▶ _The task_: Look for "files" in the material below and show each line that contains it.
***
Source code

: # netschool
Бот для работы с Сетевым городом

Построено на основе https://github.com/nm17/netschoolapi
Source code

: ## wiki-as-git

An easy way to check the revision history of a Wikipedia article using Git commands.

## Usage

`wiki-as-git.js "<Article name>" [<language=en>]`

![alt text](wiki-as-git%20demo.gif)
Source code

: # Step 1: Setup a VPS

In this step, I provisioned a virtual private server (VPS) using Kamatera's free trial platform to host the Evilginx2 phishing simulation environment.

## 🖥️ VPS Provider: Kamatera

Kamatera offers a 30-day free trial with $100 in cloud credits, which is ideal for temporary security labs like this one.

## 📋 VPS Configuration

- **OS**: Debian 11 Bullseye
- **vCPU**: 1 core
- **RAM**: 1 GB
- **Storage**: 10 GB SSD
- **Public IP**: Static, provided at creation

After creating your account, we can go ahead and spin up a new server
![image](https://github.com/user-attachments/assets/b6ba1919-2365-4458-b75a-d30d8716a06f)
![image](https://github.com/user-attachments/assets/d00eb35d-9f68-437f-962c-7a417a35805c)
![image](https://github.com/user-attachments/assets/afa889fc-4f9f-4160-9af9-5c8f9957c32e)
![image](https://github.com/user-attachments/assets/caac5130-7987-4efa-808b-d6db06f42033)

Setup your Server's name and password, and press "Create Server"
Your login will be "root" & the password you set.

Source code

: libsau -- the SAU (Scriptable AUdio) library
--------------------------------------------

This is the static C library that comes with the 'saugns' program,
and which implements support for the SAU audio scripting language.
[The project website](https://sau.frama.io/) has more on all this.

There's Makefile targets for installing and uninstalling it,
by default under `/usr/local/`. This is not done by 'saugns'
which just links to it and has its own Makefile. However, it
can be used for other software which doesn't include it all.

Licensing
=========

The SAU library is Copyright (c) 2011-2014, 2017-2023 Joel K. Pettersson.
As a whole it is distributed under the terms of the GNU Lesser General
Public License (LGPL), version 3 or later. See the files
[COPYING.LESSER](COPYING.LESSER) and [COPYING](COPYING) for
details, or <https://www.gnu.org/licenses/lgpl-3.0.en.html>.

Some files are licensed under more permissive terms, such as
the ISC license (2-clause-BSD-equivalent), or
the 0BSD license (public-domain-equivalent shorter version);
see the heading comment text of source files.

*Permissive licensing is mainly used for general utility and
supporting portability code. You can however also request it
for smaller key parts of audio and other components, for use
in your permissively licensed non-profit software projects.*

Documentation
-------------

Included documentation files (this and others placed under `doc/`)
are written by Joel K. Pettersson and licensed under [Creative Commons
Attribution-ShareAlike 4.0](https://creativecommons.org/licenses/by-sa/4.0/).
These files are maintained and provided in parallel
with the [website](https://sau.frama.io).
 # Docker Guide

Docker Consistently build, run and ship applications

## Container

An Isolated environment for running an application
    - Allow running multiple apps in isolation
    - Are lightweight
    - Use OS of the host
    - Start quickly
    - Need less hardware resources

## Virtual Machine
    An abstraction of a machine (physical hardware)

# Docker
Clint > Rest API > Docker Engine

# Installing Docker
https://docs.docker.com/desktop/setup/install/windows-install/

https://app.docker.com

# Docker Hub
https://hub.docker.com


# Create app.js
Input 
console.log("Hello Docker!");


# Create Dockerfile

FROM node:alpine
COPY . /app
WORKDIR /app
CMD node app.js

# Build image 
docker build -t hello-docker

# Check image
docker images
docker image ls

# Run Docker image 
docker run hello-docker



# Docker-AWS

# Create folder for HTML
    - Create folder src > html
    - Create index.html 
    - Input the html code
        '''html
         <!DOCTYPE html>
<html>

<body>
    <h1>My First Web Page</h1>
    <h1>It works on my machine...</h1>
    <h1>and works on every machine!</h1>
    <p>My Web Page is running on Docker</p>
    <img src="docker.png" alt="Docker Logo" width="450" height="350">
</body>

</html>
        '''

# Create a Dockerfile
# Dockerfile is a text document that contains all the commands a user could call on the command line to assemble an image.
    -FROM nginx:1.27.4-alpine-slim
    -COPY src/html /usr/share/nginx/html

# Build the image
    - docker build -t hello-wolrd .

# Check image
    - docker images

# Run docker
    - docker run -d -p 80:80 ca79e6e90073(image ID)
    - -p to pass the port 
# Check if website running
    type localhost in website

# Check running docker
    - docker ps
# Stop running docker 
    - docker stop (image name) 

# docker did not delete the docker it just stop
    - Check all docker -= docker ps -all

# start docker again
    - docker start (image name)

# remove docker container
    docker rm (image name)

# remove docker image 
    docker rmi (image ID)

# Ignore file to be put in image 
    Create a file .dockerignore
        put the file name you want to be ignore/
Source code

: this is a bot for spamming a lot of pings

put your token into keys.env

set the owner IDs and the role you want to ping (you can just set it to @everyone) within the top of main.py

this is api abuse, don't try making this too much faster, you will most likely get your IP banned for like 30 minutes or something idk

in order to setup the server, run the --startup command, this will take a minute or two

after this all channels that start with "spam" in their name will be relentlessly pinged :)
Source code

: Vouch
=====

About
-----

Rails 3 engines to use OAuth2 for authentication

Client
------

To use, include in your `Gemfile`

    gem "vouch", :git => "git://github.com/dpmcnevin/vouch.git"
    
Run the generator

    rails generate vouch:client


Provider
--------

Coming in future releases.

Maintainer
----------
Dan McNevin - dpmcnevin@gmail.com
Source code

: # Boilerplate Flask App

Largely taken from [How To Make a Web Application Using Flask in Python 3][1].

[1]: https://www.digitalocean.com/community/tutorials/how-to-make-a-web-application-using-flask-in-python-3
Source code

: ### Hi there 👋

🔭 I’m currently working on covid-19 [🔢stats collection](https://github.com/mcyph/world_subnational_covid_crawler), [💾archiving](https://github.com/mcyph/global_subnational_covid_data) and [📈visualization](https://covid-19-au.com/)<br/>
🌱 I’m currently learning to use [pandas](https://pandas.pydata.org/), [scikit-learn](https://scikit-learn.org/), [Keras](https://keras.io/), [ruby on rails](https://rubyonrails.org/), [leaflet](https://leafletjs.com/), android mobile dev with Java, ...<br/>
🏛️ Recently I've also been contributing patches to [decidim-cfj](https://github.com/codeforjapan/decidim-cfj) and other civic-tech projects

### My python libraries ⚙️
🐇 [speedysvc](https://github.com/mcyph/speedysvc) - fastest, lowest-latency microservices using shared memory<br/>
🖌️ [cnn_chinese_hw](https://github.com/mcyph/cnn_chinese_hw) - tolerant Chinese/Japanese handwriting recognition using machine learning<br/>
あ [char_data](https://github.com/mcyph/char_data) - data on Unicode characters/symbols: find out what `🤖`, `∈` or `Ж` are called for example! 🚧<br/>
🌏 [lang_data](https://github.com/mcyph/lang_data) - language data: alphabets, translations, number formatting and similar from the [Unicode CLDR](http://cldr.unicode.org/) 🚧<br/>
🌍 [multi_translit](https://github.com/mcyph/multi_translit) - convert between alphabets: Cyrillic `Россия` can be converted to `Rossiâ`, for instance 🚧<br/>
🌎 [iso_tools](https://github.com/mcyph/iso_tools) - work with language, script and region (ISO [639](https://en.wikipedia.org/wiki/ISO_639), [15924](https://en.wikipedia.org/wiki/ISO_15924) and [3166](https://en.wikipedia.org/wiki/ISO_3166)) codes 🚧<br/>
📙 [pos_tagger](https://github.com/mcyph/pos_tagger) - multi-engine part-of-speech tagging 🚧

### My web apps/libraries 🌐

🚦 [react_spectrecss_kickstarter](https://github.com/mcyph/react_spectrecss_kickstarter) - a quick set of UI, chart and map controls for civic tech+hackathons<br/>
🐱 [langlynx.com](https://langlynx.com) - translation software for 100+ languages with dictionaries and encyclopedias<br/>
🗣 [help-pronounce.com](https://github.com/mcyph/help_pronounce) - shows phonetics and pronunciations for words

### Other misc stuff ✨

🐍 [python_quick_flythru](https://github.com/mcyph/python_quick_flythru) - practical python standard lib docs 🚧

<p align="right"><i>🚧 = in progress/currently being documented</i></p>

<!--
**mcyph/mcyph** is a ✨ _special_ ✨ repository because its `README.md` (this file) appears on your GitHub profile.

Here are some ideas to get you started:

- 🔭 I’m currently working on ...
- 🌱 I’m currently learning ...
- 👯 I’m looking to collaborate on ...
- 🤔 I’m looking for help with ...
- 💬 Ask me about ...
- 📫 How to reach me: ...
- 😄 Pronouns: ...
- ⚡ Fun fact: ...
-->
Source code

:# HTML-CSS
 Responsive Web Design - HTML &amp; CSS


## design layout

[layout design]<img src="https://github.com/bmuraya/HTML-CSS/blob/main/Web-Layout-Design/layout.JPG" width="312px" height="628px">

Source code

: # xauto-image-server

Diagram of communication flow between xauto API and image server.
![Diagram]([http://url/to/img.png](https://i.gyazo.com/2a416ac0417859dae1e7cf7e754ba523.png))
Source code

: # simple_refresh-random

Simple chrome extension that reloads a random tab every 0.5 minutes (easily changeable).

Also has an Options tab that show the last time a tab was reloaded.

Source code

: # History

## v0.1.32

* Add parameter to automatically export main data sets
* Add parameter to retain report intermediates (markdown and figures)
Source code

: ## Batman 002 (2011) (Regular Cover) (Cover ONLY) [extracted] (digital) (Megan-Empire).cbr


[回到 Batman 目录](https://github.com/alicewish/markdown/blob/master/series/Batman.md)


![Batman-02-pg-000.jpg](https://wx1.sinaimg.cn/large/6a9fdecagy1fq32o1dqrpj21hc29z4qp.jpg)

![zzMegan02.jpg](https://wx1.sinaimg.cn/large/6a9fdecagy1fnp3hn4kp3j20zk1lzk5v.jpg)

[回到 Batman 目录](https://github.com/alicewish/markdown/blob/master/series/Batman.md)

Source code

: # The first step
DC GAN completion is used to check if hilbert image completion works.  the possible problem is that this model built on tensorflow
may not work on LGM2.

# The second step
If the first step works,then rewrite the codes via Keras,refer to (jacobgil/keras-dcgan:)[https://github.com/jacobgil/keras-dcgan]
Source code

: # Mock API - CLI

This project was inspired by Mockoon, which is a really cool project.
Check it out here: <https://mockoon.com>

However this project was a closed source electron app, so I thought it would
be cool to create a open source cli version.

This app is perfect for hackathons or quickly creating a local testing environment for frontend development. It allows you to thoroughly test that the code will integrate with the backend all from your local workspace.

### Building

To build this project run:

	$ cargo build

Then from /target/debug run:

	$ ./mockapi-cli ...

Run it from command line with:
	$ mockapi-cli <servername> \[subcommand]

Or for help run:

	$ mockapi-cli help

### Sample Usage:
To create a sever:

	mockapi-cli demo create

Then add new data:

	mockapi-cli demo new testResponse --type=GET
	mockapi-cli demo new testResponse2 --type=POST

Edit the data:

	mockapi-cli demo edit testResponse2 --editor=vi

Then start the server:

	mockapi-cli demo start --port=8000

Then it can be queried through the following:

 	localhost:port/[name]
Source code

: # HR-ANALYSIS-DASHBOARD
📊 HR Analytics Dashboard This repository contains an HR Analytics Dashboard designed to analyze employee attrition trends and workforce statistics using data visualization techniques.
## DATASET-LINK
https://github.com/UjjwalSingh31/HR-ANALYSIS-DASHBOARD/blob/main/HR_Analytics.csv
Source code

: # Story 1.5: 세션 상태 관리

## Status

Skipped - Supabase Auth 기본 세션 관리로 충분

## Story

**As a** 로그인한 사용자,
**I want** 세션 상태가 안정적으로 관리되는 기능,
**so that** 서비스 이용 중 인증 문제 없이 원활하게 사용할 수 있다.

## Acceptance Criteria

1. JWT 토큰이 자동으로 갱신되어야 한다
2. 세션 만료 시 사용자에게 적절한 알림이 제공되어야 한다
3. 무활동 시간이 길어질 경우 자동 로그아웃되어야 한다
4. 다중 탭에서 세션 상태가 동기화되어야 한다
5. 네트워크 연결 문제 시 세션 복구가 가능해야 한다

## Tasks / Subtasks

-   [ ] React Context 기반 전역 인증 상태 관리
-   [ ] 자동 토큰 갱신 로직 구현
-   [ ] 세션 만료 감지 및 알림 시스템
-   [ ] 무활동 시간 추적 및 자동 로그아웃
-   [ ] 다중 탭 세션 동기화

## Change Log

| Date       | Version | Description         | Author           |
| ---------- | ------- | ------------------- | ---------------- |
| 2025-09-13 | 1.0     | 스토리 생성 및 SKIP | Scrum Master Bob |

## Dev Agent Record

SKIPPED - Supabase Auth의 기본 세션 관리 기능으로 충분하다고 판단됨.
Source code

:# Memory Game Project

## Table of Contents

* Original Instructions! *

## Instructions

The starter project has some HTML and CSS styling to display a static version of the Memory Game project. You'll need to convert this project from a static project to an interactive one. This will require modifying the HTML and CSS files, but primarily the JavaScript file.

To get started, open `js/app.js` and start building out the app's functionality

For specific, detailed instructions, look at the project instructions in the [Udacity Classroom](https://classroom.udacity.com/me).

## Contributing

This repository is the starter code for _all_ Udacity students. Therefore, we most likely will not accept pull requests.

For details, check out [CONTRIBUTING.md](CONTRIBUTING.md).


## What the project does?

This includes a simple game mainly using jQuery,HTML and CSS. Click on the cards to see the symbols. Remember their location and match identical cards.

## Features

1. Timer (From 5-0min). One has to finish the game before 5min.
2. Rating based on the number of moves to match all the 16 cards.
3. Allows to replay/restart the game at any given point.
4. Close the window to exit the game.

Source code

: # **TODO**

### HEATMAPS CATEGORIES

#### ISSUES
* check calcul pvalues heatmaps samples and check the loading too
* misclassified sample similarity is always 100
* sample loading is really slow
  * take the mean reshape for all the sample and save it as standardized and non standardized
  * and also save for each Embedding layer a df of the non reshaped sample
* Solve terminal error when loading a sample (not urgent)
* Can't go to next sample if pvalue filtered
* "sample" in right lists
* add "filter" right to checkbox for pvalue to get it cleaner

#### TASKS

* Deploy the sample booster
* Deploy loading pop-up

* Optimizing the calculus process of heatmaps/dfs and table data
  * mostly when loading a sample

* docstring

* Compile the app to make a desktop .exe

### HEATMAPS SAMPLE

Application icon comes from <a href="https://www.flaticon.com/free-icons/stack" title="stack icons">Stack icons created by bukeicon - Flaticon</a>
***
▶ _Result_:
Public License (LGPL), version 3 or later. See the files
Some files are licensed under more permissive terms, such as
see the heading comment text of source files.
Included documentation files (this and others placed under `doc/`)
These files are maintained and provided in parallel
The starter project has some HTML and CSS styling to display a static version of the Memory Game project. You'll need to convert this project from a static project to an interactive one. This will require modifying the HTML and CSS files, but primarily the JavaScript file.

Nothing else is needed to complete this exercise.